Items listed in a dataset
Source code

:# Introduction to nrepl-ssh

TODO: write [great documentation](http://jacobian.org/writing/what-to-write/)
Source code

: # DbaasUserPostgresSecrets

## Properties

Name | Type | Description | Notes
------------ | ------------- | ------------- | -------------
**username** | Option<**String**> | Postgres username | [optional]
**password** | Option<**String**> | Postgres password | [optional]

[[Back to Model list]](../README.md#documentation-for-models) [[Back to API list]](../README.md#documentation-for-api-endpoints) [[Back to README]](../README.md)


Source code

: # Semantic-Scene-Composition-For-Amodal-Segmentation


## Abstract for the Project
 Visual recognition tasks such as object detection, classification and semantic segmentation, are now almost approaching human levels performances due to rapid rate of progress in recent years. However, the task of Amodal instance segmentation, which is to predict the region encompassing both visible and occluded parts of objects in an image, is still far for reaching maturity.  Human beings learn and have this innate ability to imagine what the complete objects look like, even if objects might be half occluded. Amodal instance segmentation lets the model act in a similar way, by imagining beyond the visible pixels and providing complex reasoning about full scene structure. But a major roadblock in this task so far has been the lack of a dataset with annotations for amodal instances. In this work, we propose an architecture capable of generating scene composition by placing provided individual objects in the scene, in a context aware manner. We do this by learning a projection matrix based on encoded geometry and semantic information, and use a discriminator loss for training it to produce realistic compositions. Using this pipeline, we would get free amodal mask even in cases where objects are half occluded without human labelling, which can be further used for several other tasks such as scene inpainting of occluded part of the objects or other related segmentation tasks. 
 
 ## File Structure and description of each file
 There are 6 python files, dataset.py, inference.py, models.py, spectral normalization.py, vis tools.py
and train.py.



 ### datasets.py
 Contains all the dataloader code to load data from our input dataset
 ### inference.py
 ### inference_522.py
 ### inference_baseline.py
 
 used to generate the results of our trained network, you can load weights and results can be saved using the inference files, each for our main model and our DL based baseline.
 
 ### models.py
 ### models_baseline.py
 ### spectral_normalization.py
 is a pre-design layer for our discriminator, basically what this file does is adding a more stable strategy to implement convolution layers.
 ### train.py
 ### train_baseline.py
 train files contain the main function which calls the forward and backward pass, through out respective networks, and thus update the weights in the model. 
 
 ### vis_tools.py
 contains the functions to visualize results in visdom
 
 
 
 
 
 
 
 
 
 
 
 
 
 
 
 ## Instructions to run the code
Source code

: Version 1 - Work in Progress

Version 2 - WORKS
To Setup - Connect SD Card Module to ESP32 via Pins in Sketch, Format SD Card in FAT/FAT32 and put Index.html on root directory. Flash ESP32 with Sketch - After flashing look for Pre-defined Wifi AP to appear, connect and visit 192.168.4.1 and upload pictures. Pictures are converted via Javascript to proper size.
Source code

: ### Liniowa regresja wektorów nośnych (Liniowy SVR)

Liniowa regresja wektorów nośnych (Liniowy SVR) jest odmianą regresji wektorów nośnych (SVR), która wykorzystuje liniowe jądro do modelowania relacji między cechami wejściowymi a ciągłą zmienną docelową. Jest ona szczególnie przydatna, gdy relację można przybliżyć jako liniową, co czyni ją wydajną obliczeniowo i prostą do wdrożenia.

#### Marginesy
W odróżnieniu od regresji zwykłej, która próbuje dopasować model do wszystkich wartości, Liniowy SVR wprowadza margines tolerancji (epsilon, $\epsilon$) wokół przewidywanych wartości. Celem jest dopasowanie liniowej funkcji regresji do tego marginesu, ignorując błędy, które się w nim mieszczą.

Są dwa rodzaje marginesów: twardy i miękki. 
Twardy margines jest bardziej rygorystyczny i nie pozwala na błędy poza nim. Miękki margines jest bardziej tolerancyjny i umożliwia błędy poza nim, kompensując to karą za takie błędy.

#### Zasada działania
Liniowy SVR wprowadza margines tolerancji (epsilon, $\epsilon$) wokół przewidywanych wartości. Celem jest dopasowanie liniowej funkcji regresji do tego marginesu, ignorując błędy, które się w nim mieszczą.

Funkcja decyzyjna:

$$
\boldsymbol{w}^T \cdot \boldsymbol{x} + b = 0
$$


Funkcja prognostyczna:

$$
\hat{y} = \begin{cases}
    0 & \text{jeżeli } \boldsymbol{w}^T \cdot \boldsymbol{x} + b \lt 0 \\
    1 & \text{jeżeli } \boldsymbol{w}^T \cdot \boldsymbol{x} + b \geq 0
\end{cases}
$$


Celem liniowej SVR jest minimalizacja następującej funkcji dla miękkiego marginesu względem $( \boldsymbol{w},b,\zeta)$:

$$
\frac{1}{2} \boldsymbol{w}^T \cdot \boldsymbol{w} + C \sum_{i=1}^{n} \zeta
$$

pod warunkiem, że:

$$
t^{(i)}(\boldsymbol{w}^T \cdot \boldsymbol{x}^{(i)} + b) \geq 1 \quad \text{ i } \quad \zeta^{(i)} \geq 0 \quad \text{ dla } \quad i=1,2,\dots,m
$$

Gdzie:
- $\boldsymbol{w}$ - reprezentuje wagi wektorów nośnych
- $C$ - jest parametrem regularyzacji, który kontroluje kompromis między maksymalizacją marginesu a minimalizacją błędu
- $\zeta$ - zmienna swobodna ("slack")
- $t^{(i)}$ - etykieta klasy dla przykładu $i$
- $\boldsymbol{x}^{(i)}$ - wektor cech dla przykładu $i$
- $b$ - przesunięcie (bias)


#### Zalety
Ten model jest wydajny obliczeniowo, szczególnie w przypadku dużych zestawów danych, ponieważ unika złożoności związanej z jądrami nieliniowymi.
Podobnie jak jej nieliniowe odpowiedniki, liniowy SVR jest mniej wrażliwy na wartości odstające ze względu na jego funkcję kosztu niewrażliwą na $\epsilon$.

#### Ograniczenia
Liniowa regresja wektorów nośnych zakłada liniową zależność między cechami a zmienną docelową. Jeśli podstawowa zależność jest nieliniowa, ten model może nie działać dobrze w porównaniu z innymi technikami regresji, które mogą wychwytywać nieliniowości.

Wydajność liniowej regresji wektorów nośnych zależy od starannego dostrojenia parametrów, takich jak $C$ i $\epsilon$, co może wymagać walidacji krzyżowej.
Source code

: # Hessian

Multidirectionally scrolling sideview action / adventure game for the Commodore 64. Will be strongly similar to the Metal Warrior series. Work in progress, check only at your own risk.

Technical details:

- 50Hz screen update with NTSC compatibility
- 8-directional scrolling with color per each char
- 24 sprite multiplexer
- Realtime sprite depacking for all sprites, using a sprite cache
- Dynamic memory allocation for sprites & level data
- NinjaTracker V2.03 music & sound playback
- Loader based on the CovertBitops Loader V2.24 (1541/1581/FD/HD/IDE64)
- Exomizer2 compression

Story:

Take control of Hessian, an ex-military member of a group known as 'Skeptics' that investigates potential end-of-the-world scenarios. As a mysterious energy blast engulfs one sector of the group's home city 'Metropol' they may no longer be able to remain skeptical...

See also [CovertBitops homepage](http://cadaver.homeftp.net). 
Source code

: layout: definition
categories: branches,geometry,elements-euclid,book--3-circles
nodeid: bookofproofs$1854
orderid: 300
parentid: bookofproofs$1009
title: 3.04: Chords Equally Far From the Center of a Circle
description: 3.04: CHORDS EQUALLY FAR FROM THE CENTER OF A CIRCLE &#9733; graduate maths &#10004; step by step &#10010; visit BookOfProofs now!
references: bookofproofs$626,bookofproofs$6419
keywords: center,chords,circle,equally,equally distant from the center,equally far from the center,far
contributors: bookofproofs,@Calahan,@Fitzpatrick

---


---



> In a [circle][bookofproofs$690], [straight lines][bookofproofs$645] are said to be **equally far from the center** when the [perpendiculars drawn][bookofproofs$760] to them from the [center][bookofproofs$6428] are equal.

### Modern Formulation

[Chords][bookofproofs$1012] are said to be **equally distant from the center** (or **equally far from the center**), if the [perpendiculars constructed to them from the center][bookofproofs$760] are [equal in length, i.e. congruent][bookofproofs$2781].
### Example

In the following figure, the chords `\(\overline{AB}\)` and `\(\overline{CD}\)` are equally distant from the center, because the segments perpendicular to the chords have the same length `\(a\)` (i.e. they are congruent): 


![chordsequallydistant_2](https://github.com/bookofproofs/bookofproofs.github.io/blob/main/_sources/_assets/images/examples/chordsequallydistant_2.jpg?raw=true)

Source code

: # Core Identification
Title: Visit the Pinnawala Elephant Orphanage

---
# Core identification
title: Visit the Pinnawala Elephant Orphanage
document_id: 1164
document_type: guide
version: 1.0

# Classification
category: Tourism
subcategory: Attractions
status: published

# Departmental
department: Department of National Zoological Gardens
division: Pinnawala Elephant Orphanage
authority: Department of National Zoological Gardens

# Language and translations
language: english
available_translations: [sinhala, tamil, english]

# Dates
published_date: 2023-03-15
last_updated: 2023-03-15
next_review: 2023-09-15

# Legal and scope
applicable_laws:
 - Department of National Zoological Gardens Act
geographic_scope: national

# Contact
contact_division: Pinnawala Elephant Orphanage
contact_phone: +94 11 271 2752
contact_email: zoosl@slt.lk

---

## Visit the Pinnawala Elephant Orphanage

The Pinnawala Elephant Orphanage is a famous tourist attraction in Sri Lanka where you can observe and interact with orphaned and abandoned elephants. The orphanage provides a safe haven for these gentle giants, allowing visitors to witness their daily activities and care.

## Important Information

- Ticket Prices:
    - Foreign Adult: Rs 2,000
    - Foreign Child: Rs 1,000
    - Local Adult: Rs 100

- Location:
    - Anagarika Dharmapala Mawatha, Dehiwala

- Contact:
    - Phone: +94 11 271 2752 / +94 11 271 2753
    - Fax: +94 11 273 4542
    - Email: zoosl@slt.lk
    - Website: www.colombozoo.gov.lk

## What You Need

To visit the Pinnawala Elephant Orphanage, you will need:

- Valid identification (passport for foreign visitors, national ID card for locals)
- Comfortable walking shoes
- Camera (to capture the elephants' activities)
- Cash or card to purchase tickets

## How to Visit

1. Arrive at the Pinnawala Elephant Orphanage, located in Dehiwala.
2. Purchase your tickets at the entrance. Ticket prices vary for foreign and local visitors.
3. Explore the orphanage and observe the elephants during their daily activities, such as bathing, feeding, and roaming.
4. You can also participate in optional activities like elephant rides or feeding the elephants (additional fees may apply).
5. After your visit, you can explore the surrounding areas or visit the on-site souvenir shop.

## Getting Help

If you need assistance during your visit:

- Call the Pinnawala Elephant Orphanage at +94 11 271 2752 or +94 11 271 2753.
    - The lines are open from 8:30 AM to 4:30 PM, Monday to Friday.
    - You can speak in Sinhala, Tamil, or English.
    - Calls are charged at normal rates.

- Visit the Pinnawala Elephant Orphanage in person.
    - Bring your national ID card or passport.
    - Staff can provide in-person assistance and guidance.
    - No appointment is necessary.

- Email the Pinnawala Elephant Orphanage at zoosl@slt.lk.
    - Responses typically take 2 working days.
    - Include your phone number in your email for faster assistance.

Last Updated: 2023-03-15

**Problem to solve**
Among the entries above, determine how many lines hold the string "person" and report that number alone.

**Result of the task**
2